** Opening TASK INPUTS block **

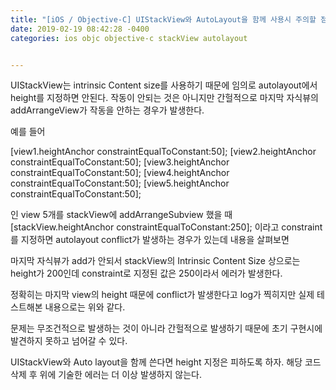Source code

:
 ```yaml
---
title: "[iOS / Objective-C] UIStackView와 AutoLayout을 함께 사용시 주의할 점"
date: 2019-02-19 08:42:28 -0400
categories: ios objc objective-c stackView autolayout


---
```


UIStackView는 intrinsic Content size를 사용하기 때문에
임의로 autolayout에서 height를 지정하면 안된다.
작동이 안되는 것은 아니지만 간헐적으로 마지막 자식뷰의 addArrangeView가
작동을 안하는 경우가 발생한다.

예를 들어

[view1.heightAnchor constraintEqualToConstant:50];
[view2.heightAnchor constraintEqualToConstant:50];
[view3.heightAnchor constraintEqualToConstant:50];
[view4.heightAnchor constraintEqualToConstant:50];
[view5.heightAnchor constraintEqualToConstant:50];

인 view 5개를 stackView에 addArrangeSubview 했을 때
[stackView.heightAnchor constraintEqualToConstant:250];
이라고 constraint를 지정하면 autolayout conflict가 발생하는
경우가 있는데 내용을 살펴보면

마지막 자식뷰가 add가 안되서 stackView의
Intrinsic Content Size 상으로는 height가 200인데
constraint로 지정된 값은 250이라서 에러가 발생한다.

정확히는 마지막 view의 height 때문에 conflict가 발생한다고
log가 찍히지만 실제 테스트해본 내용으로는 위와 같다.

문제는 무조건적으로 발생하는 것이 아니라 간헐적으로 발생하기
때문에 초기 구현시에 발견하지 못하고 넘어갈 수 있다.

UIStackView와 Auto layout을 함께 쓴다면 height 지정은
피하도록 하자.
해당 코드 삭제 후 위에 기술한 에러는 더 이상 발생하지 않는다.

** Closing TASK INPUTS block **

-- DIRECTIONS FOR THIS TASK --
With the line containing "마지막 자식뷰가 add가 안되서 stackView의" as the start, transcribe each line through the end of the listing above, exactly and only.

-- SOLVED EXERCISE --
마지막 자식뷰가 add가 안되서 stackView의
Intrinsic Content Size 상으로는 height가 200인데
constraint로 지정된 값은 250이라서 에러가 발생한다.

정확히는 마지막 view의 height 때문에 conflict가 발생한다고
log가 찍히지만 실제 테스트해본 내용으로는 위와 같다.

문제는 무조건적으로 발생하는 것이 아니라 간헐적으로 발생하기
때문에 초기 구현시에 발견하지 못하고 넘어갈 수 있다.

UIStackView와 Auto layout을 함께 쓴다면 height 지정은
피하도록 하자.
해당 코드 삭제 후 위에 기술한 에러는 더 이상 발생하지 않는다.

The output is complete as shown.